Si el argumento no es ninguna maravilla, resulta portentoso cómo la partitura de Guerrero logra enaltecer este melodrama rural que le proporcionó uno de los mayores éxitos en su carrera lírica y que aún cosecha abundantes aplausos, manteniéndose en el repertorio. Juan el indiano, un cincuentón enriquecido en Perú, regresa a su aldea provenzal y pretende el amor de Rosaura, secretamente enamorada de Gustavo, un muchacho de su edad. Juan hace uso de su poder para conseguirla, pero al final, viejo y cansado, renuncia a ella en un gesto de nobleza que le vale el aprecio de todo el pueblo.
La obra supuso la primera incursión del autor en el género de la zarzuela grande y en ella hay una característica esencial al responder a lo que promete porque se trata de una típica zarzuela de acuerdo con las normas del género: en la línea argumental, los personajes, el desarrollo de la acción y la música. Contiene la partitura una fluidez melódica, así como utilización de temas populares y un coro que subraya el dramatismo de las escenas y convierte al pueblo, al estilo de las tragedias griegas, en el auténtico testigo y contrapunto de la historia. La obra está llena de aciertos y, por ello, alcanza una gran aceptación popular al comunicarse tan eficazmente con el público. O, dicho de otra manera, por su eco directo.

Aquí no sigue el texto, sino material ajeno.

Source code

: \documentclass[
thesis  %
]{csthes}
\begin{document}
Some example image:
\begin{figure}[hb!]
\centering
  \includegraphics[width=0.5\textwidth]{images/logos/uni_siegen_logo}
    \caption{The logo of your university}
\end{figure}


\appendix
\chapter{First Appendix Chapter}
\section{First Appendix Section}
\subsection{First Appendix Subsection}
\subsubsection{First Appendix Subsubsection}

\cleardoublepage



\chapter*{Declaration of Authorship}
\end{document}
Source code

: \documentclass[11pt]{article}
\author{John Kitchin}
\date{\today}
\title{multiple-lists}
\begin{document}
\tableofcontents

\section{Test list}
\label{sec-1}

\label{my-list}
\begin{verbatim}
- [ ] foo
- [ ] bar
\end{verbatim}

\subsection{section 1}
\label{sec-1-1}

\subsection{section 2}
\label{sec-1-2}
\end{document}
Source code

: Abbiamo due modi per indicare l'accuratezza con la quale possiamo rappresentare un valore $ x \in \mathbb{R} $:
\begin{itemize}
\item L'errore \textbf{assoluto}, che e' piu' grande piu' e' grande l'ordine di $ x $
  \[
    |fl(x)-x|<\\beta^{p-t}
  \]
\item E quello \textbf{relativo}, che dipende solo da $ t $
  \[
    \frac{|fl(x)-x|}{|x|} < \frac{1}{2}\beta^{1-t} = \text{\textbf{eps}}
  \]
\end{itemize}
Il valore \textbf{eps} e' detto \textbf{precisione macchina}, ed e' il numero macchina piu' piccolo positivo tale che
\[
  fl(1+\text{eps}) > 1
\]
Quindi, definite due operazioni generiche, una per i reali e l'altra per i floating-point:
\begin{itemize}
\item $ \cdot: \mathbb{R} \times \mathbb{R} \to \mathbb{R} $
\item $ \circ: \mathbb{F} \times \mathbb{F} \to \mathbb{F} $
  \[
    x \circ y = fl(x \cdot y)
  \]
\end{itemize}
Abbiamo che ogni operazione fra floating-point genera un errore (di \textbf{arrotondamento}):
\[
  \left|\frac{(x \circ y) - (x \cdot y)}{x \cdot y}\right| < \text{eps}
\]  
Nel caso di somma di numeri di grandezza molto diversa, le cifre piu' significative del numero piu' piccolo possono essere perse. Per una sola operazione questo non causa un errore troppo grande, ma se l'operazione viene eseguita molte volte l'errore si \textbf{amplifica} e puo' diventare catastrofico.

Brinda esta nueva producción, con la versión de la partitura realizada por Miguel Ortega del 2010, una holgura de medios, con un elenco vocal y teatral suficiente. Se ha visto afectada por una huelga intermitente del personal técnico de teatros nacionales, que ha impedido la realización de todas las funciones previstas. La dirección escénica del experimentado Mario Gas refleja nítidamente su propuesta: “Contar bien la historia, sin traicionar las esencias y modificando aquellas cosas que con el paso del tiempo hayan quedado obsoletas”. Traslada la escena del libreto original, hacia 1845, a los años 20 del pasado siglo. Se adapta a ello la escenografía, vestuario e iluminación de tres conocidos maestros italianos: Ezio Frigerio, Franca Squarciapino y Vinicio Cheli, y se logra un espectáculo sencillo, verosímil y eficiente.

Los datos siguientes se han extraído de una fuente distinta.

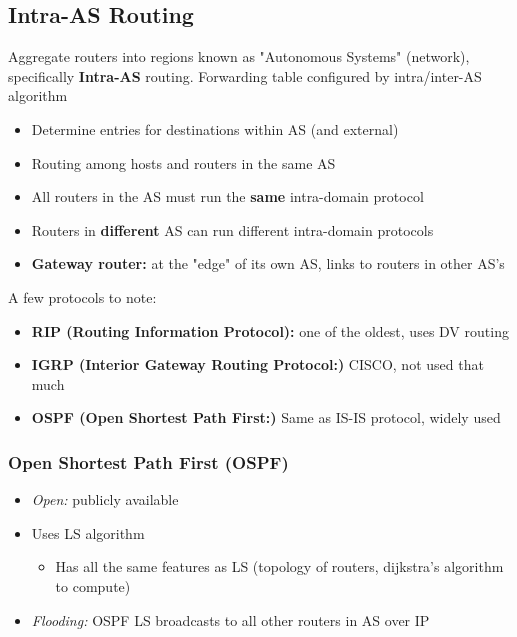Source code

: \documentclass{article}
\begin{document}
\subsection{Intra-AS Routing}
Aggregate routers into regions known as "Autonomous Systems" (network), specifically 
\textbf{Intra-AS} routing. Forwarding table configured by intra/inter-AS algorithm
\begin{itemize}
    \item Determine entries for destinations within AS (and external)
    \item Routing among hosts and routers in the same AS
    \item All routers in the AS must run the \textbf{same} intra-domain protocol
    \item Routers in \textbf{different} AS can run different intra-domain protocols
    \item \textbf{Gateway router:} at the "edge" of its own AS, links to routers in other AS's
\end{itemize}
A few protocols to note:
\begin{itemize}
    \item \textbf{RIP (Routing Information Protocol):} one of the oldest, uses DV routing
    \item \textbf{IGRP (Interior Gateway Routing Protocol:)} CISCO, not used that much
    \item \textbf{OSPF (Open Shortest Path First:)} Same as IS-IS protocol, widely used
\end{itemize}

\subsubsection{Open Shortest Path First (OSPF)}
\begin{itemize}
    \item \textit{Open:} publicly available
    \item Uses LS algorithm
    \begin{itemize}
        \item Has all the same features as LS (topology of routers, dijkstra's algorithm to compute)
    \end{itemize}
    \item \textit{Flooding:} OSPF LS broadcasts to all other routers in AS over IP
\end{itemize}
\newpage

\end{document}
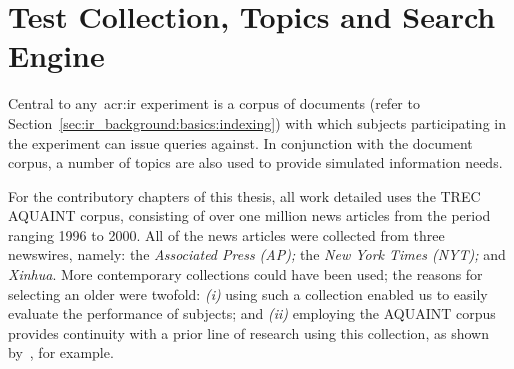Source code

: %
%
%
%
%
%
%

\section{Test Collection, Topics and Search Engine}\label{sec:csm:methodology:collection}
Central to any~\gls{acr:ir} experiment is a corpus of documents (refer to Section~\ref{sec:ir_background:basics:indexing}) with which subjects participating in the experiment can issue queries against. In conjunction with the document corpus, a number of topics are also used to provide simulated information needs.

For the contributory chapters of this thesis, all work detailed uses the TREC AQUAINT corpus, consisting of over one million news articles from the period ranging 1996 to 2000. All of the news articles were collected from three newswires, namely: the \emph{Associated Press (AP);} the \emph{New York Times (NYT);} and \emph{Xinhua}. More contemporary collections could have been used; the reasons for selecting an older were twofold: \emph{(i)} using such a collection enabled us to easily evaluate the performance of subjects; and \emph{(ii)} employing the AQUAINT corpus provides continuity with a prior line of research using this collection, as shown by~\cite{azzopardi2013query_cost}, for example.

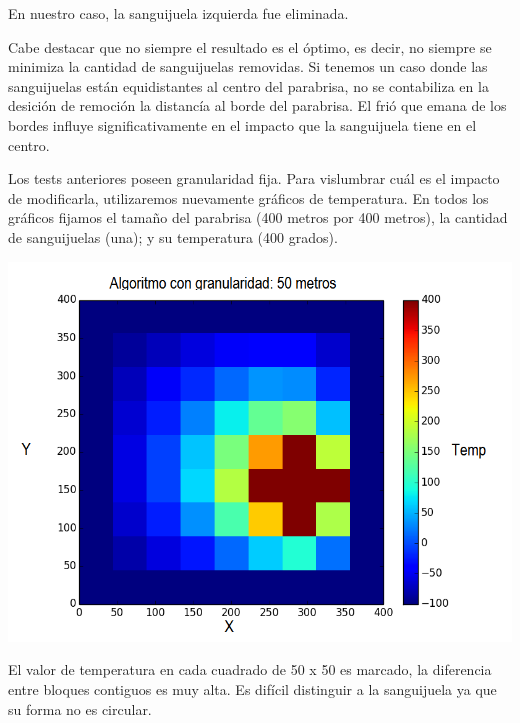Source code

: 	En nuestro caso, la sanguijuela izquierda fue eliminada.

	Cabe destacar que no siempre el resultado es el óptimo, es decir, no siempre se minimiza la cantidad de sanguijuelas removidas. Si tenemos un caso donde las sanguijuelas están equidistantes al centro del parabrisa, no se contabiliza en la desición de remoción la distancía al borde del parabrisa. El frió que emana de los bordes influye significativamente en el impacto que la sanguijuela tiene en el centro.

	Los tests anteriores poseen granularidad fija. Para vislumbrar cuál es el impacto de modificarla, utilizaremos nuevamente gráficos de temperatura. En todos los gráficos fijamos el tamaño del parabrisa (400 metros por 400 metros), la cantidad de sanguijuelas (una); y su temperatura (400 grados).

	\begin{center}
		\includegraphics[width=\textwidth]{./img/granularidad/g50_t400_sinkill.png}
	\end{center}

	El valor de temperatura en cada cuadrado de 50 x 50 es marcado, la diferencia entre bloques contiguos es muy alta. Es difícil distinguir a la sanguijuela ya que su forma no es circular.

Fueron protagonistas de la presente función el cuarteto vocal del segundo reparto. Javier Franco asume el protagonismo de Juan, el indiano. Su tesitura baritonal, más lírica, mostró, desde su bella romanza inicial y en la dificultosa del segundo acto, ¡No importa que al amor mío…!, su gran musicalidad, buen fraseo y control. No obstante, el personaje, en verdad, requiere un barítono de mayor robustez, en el que alegría, nostalgia y dramatismo estén más contrastados. Sandra Fernández, como mezzosoprano, da vida a la sufriente Adriana, antiguo amor de Juan. Resolvió bien su dúo del primer acto en el encuentro con el indiano y encontró mayor matiz, a pesar de algún que otro retraso de emisión, en el dramático dúo de tiples de la última jornada con su hija Rosaura, Yo lo adoraba, número con una hermosa melodía, donde el plañidero sonido del oboe subraya el trágico carácter de la escena.

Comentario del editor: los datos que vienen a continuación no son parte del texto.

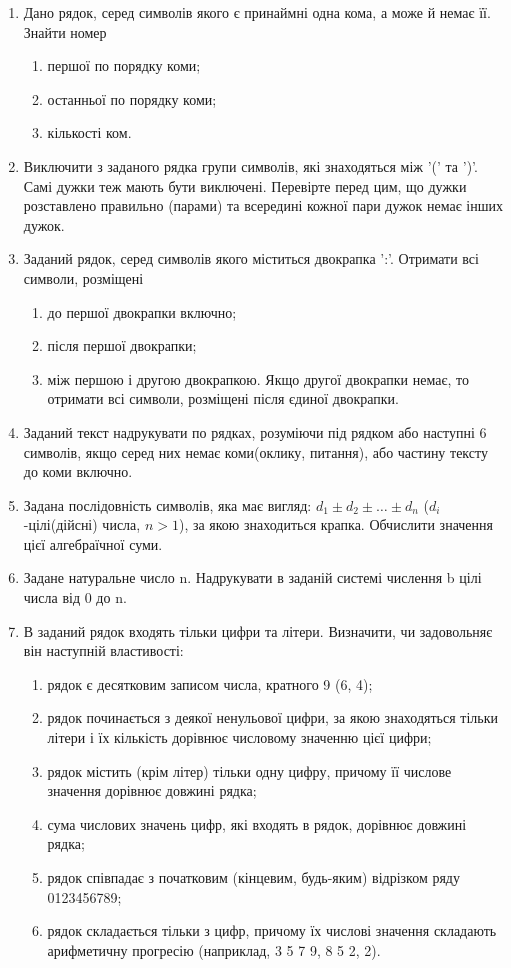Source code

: \documentclass[]{article}
\makeatletter
\newcommand{\xslalph}[1]{\expandafter\@xslalph\csname c@#1\endcsname}
\newcommand{\@xslalph}[1]{%
    \ifcase#1\or а\or б\or в\or г\or д\or e\or є\or ж\or з\or i%
    \or й\or к\or л\or м\or н\or о\or п\or р\or с\or т%
    \or у\or ф\or х\or ц\or ч\or ш\or ю\or я\or аа\or бб\or вв %
    \else\@ctrerr\fi%
}
\makeatother
\begin{document}
\begin{enumerate}
\item  Дано рядок, серед символів якого є принаймні одна кома, а може й немає її. Знайти номер

 \begin{enumerate}[label=\xslalph*)]
 \item першої по порядку коми;
 \item останньої по порядку коми;
 \item кількості ком.
 \end{enumerate}

\item  Виключити з заданого рядка групи символів, які знаходяться між '(' та ')'. Самі дужки теж мають бути виключені. Перевірте перед цим, що дужки розставлено правильно (парами) та всередині кожної пари дужок немає інших дужок.
\item  Заданий рядок, серед символів якого міститься двокрапка ':'. Отримати всі символи, розміщені
\begin{enumerate}[label=\xslalph*)]
\item до першої двокрапки включно;
\item після першої двокрапки;
\item між першою і другою двокрапкою. Якщо другої двокрапки немає, то отримати всі символи, розміщені після єдиної двокрапки.
\end{enumerate}
\item  Заданий текст надрукувати по рядках, розуміючи під рядком або наступні 6 символів, якщо серед них немає коми(оклику, питання), або частину тексту до коми включно.
\item  Задана послідовність символів, яка має вигляд:
  $d_1 \pm d_2 \pm \ldots \pm d_{n}$
($d_i$-цілі(дійсні) числа, $n>1$), за якою знаходиться крапка. Обчислити значення цієї алгебраїчної суми.
\item  Задане натуральне число n. Надрукувати в заданій системі числення b цілі числа від 0 до n.
\item  В заданий рядок входять тільки цифри та літери. Визначити, чи задовольняє він наступній властивості:
\begin{enumerate}[label=\xslalph*)]
\item
 рядок є десятковим записом числа, кратного 9 (6, 4);
\item рядок починається з деякої ненульової цифри, за якою знаходяться тільки літери і їх кількість дорівнює числовому значенню цієї цифри;
\item рядок містить (крім літер) тільки одну цифру, причому її числове значення дорівнює довжині рядка;
\item сума числових значень цифр, які входять в рядок, дорівнює довжині рядка;
\item рядок співпадає з початковим (кінцевим, будь-яким) відрізком ряду 0123456789;
\item рядок складається тільки з цифр, причому їх числові значення складають арифметичну прогресію (наприклад, 3 5 7 9, 8 5 2, 2).


\end{enumerate}
\end{enumerate}
\end{document}
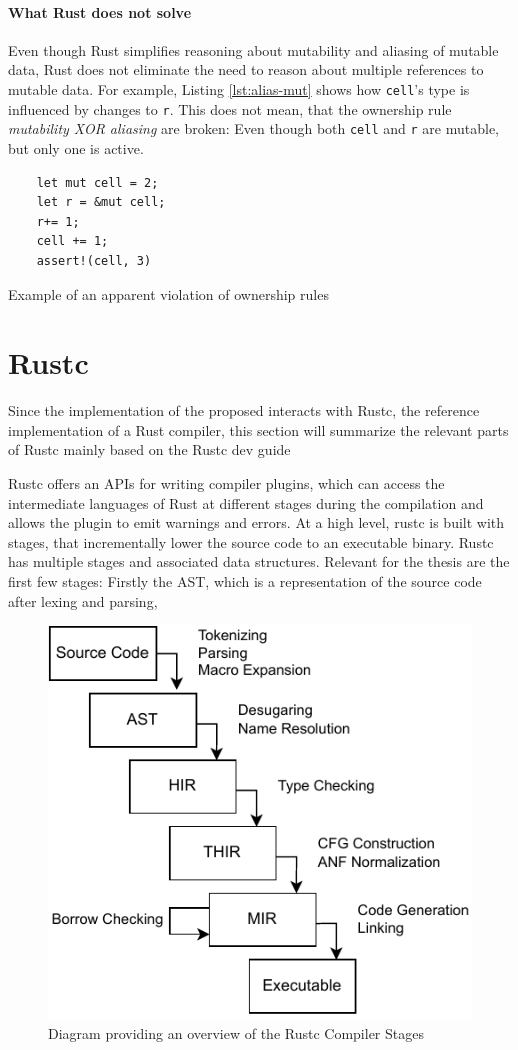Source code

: \documentclass{book}
\newcommand{\code}[1]{\texttt{#1}}
\theoremstyle{definition}
\begin{document}
\paragraph*{What Rust does not solve} Even though Rust simplifies reasoning about mutability and aliasing of mutable data, Rust does not eliminate the need to reason about multiple references to mutable data. For example, Listing \ref{lst:alias-mut} shows how \code{cell}'s type is influenced by changes to \code{r}. This does not mean, that the ownership rule  \textit{mutability XOR aliasing} are broken: Even though both \code{cell} and \code{r} are mutable, but only one is active.

\begin{listing}[ht]
  \begin{verbatim}
    let mut cell = 2;
    let r = &mut cell;
    r+= 1;
    cell += 1;
    assert!(cell, 3)
  \end{verbatim}
  \caption{Example of an apparent violation of ownership rules}
  \label{lst:alias-mut}
\end{listing}

\section{Rustc}

Since the implementation of the proposed interacts with Rustc, the reference implementation of a Rust compiler, this section will summarize the relevant parts of Rustc mainly based on the Rustc dev guide \cite{noauthor_overview_nodate}

Rustc offers an APIs for writing compiler plugins, which can access the intermediate languages of Rust at different stages during the compilation and allows the plugin to emit warnings and errors. 
At a high level, rustc is built with stages, that incrementally lower the source code to an executable binary. Rustc has multiple stages and associated data structures. 
Relevant for the thesis are the first few stages: Firstly the AST, which is a representation of the source code after lexing and parsing, 

\begin{figure}[h]
	\centering
	\includegraphics[width=0.7\linewidth]{./rustc-stages.pdf}
	\caption{Diagram providing an overview of the Rustc Compiler Stages}
	\label{fig:rust-stages}
\end{figure}
\end{document}
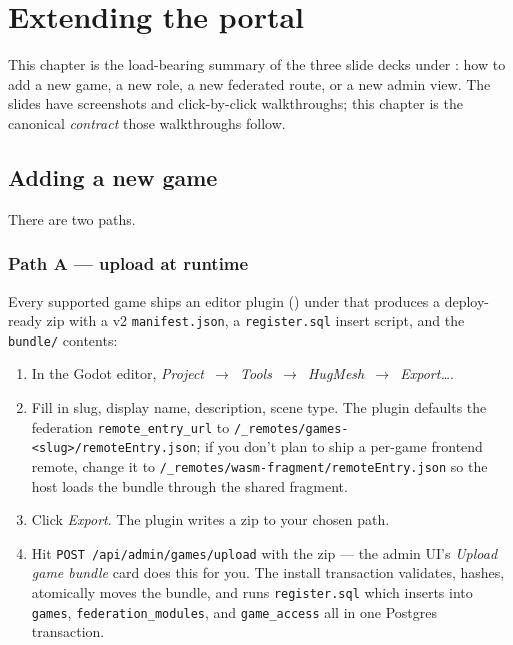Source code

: \chapter{Extending the portal}

This chapter is the load-bearing summary of the three slide decks under
: how to add a new game, a new role, a
new federated route, or a new admin view. The slides have screenshots
and click-by-click walkthroughs; this chapter is the canonical
\emph{contract} those walkthroughs follow.

\section{Adding a new game}

There are two paths.

\subsection{Path A — upload at runtime}

Every supported game ships an editor plugin
() under
 that produces a deploy-ready
zip with a v2 \texttt{manifest.json}, a \texttt{register.sql} insert
script, and the \texttt{bundle/} contents:

\begin{enumerate}
  \item In the Godot editor, \emph{Project~$\rightarrow$~Tools~$\rightarrow$~HugMesh~$\rightarrow$~Export\dots}.
  \item Fill in slug, display name, description, scene type. The plugin
        defaults the federation \texttt{remote\_entry\_url} to
        \texttt{/\_remotes/games-<slug>/remoteEntry.json}; if you don't
        plan to ship a per-game frontend remote, change it to
        \texttt{/\_remotes/wasm-fragment/remoteEntry.json} so the host
        loads the bundle through the shared fragment.
  \item Click \emph{Export}. The plugin writes a zip to your chosen
        path.
  \item Hit \texttt{POST /api/admin/games/upload} with the zip — the
        admin UI's \emph{Upload game bundle} card does this for you.
        The install transaction validates, hashes, atomically moves the
        bundle, and runs \texttt{register.sql} which inserts into
        \texttt{games}, \texttt{federation\_modules}, and
        \texttt{game\_access} all in one Postgres transaction.
\end{enumerate}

La soprano Leonor Bonilla presta su voz a la joven Rosaura, hija de Adriana. Abordó su discreto papel con aire fresco, elegante y bien timbrada en sus intervenciones del primer acto, la romanza Dulce tormento, acompañada por la cuerda y doblada por el coro, que expone la misma melodía a dos voces, y su intervención en el dúo antes mencionado. Alejandro del Cerro, tenor ligero, es el ‘mozo enamorado’ de Rosaura, Gustavo. Le correspondió cantar la bella página del segundo acto, la encendida romanza de amor de triste melodía a modo de madrigal, Flor roja (nº 10). El tenor santanderino exhibió sensibilidad y buen gusto, y más que alardes procuró lucir la media voz y la forma de expresar. Buen trabajo actoral de la pareja cómica, Lander Iglesias (Clariván, alcalde del pueblo) y Esteve Ferrer (Triquet, sargento de gendarmes), y en la misma línea Trinidad Iglesias (Renata), Enrique Baquerizo (Camilo) y Ana Goya (Leontina).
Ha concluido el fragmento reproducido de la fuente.